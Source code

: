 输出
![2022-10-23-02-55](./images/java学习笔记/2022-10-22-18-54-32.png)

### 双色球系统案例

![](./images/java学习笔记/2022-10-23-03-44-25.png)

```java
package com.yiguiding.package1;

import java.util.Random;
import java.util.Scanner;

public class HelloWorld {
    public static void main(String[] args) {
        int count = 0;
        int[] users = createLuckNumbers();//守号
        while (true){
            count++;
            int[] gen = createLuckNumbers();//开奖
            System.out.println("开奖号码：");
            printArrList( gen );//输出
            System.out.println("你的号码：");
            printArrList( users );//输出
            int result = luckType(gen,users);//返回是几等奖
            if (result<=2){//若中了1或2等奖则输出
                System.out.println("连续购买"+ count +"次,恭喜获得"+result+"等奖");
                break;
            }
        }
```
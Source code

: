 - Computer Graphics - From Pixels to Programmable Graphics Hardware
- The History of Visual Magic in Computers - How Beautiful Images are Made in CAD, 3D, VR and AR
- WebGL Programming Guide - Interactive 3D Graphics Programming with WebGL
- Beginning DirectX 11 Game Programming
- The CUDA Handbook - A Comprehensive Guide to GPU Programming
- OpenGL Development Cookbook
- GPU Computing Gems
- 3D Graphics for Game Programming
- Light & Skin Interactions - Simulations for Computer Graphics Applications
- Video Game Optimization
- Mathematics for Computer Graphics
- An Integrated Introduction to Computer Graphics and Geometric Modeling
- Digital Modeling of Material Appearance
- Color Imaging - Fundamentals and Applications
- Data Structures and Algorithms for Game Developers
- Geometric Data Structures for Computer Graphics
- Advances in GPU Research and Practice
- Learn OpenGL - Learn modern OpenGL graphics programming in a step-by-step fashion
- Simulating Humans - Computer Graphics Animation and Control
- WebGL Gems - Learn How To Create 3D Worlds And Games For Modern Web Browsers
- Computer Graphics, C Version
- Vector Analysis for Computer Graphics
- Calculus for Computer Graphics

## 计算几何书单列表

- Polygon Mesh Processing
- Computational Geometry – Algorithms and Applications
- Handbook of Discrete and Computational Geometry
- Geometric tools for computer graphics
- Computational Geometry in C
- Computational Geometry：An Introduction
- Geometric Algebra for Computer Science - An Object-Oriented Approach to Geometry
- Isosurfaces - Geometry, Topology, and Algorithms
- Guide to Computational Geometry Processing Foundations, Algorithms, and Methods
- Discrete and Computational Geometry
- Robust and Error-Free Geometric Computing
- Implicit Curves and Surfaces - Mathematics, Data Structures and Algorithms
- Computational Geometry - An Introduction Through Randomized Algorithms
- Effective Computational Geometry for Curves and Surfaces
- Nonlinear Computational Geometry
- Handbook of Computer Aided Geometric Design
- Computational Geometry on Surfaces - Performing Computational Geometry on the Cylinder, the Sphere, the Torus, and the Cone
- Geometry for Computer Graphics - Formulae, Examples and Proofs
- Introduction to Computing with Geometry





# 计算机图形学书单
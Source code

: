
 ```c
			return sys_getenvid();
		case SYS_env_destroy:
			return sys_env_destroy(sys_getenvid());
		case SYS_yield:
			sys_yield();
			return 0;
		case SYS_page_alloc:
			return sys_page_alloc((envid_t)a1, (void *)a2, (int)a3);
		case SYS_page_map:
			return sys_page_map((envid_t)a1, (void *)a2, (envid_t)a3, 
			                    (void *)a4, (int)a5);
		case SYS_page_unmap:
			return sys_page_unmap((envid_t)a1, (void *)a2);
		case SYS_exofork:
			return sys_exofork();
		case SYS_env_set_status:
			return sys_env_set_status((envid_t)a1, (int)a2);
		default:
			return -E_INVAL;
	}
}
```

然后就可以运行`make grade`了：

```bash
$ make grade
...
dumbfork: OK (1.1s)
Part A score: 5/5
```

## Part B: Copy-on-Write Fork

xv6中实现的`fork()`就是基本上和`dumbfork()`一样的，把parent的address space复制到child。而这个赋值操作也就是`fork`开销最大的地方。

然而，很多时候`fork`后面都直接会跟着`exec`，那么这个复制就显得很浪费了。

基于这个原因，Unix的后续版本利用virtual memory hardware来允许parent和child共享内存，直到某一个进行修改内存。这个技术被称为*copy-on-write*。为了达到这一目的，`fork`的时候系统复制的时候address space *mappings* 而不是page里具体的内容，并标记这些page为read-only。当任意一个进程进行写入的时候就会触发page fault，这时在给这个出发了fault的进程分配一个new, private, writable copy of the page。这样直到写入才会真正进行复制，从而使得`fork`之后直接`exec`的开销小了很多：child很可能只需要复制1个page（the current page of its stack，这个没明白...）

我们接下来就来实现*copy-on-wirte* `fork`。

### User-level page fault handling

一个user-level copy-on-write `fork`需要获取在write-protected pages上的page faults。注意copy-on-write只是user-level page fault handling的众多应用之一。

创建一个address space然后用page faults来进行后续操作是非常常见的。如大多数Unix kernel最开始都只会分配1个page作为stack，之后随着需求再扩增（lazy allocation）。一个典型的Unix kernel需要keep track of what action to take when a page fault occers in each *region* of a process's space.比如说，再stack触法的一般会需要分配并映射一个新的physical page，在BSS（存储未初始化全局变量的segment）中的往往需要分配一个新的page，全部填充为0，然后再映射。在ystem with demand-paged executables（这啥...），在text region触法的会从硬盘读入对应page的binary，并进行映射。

■ Problem
Lines of the material may hold the string "Computing". Copy each one that does.

■ Task result
- GPU Computing Gems
- Robust and Error-Free Geometric Computing
- Introduction to Computing with Geometry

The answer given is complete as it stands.